Year-to-date Results
Gross margin percentage increased 34 basis points. Excluding the impact of gasoline price deflation on net sales, gross margin percentage was 10.86%, an increase of 31 basis points. The 31 basis-point increase was positively impacted by: 24 basis points due to the absence of charges related to the discontinuation of our charter shipping activities that were recorded in the first and third quarters of 2023; nine basis points due to warehouse ancillary and other business, primarily e-commerce; and two basis points due to a LIFO benefit. This increase was partially offset by four basis points due to increased 2% rewards. Our core merchandise categories were flat.
The gross margin in core merchandise categories, when expressed as a percentage of core merchandise sales (rather than total net sales), increased 13 basis points. The increase was primarily due to non-foods, partially offset by fresh foods.
Segment gross margin percentage increased in our U.S. and Canadian segments. Our U.S. segment performed similarly to the consolidated results above. Our Canadian segment gross margin increased, primarily due to increases in core merchandise categories and warehouse ancillary and other businesses, partially offset by increased 2% rewards. Gross margin percentage decreased in our Other International segment, primarily due to decreases in core merchandise categories and increased 2% rewards.

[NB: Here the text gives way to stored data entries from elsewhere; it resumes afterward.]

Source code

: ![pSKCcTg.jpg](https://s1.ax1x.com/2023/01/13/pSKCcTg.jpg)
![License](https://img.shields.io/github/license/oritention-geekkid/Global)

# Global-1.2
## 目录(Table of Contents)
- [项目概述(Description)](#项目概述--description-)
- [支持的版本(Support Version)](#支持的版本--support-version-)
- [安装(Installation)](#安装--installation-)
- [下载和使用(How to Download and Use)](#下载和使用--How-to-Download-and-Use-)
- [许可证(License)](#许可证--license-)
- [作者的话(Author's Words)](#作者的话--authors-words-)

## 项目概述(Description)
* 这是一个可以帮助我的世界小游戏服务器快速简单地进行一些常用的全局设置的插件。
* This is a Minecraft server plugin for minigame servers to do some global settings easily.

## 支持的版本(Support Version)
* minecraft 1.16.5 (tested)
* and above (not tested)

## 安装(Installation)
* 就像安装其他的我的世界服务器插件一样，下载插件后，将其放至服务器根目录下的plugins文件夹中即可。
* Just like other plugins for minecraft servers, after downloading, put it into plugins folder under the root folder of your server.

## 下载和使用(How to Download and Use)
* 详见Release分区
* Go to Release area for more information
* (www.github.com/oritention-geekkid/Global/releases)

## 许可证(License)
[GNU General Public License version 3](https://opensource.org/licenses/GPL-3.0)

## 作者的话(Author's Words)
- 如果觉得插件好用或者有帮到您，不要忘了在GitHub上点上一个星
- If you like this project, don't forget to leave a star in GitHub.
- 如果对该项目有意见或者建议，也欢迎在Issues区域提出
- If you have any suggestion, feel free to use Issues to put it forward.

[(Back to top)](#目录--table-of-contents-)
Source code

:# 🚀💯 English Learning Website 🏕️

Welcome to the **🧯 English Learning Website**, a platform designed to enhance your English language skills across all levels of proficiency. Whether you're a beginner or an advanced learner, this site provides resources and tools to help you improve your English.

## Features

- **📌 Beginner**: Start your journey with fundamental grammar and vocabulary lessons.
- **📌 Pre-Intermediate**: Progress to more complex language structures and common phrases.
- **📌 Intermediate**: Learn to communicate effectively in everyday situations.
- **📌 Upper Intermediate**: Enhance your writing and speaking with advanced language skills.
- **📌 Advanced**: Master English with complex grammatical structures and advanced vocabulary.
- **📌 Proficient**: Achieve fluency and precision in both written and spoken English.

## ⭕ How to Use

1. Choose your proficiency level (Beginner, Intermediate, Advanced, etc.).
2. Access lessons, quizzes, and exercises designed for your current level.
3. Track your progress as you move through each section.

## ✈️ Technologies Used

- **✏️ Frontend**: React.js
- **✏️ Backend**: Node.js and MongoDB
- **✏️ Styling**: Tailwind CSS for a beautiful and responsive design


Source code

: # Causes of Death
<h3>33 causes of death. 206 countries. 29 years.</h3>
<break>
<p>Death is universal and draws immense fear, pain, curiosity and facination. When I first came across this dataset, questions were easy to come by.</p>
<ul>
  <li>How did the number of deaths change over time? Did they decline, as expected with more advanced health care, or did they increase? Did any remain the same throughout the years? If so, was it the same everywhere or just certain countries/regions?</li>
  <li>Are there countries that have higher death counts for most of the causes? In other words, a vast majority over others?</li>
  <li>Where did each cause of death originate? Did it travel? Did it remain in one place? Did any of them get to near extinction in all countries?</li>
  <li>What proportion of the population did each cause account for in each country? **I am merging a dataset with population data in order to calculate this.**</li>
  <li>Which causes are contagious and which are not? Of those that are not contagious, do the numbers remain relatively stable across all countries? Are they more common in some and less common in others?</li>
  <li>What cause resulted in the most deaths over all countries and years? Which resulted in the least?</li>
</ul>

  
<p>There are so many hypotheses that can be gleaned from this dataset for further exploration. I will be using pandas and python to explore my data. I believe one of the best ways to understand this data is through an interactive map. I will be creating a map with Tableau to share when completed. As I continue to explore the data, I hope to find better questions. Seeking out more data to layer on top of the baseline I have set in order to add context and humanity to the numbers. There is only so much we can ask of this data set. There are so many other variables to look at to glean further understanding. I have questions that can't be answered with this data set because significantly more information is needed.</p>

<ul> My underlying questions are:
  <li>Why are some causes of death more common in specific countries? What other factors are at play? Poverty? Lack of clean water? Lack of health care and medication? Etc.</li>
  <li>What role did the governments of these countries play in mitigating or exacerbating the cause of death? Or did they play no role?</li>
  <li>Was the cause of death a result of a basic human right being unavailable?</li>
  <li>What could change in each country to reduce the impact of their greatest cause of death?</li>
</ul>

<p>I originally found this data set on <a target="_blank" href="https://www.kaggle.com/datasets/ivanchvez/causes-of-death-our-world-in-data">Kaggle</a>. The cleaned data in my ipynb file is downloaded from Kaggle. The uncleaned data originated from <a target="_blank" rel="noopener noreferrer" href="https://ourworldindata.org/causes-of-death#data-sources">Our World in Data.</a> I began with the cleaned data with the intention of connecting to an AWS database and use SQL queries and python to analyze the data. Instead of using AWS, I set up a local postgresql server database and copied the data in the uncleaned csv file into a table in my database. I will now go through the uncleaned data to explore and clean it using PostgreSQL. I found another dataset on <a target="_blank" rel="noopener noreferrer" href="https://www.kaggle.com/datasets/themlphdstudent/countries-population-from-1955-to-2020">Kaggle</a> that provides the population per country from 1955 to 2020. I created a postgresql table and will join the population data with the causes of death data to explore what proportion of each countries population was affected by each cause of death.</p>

Selling, General and Administrative Expenses
12 Weeks Ended36 Weeks Ended
May 12,
2024
May 7,
2023
May 12,
2024
May 7,
2023
SG&A expenses$5,145 $4,794 $15,743 $14,651 
SG&A expenses as a percentage of net sales8.96 %9.11 %9.18 %9.14 %
Quarterly Results
SG&A expenses as a percentage of net sales decreased 15 basis points. SG&A expenses as a percentage of net sales excluding the impact of gasoline price inflation was 8.99%, a decrease of 12 basis points. The comparison to last year was favorably impacted by 12 basis points due to warehouse operations and other businesses, largely attributable to improved productivity.
Year-to-date Results
SG&A expenses as a percentage of net sales increased four basis points. SG&A expenses as a percentage of net sales excluding the impact of gasoline price deflation was 9.16%, an increase of two basis points. The comparison to last year was negatively impacted by three basis points in warehouse operations and other businesses, driven by our U.S. operations, which included the impact of wage increases in March and September 2023, partially offset by one basis point due to central operating costs. SG&A expenses as a percentage of net sales were lower in our Canadian and Other International operations.
Interest Expense
12 Weeks Ended36 Weeks Ended
May 12,
2024
May 7,
2023
May 12,
2024
May 7,
2023
Interest expense$41 $36 $120 $104 
Interest expense is primarily related to Senior Notes and financing leases.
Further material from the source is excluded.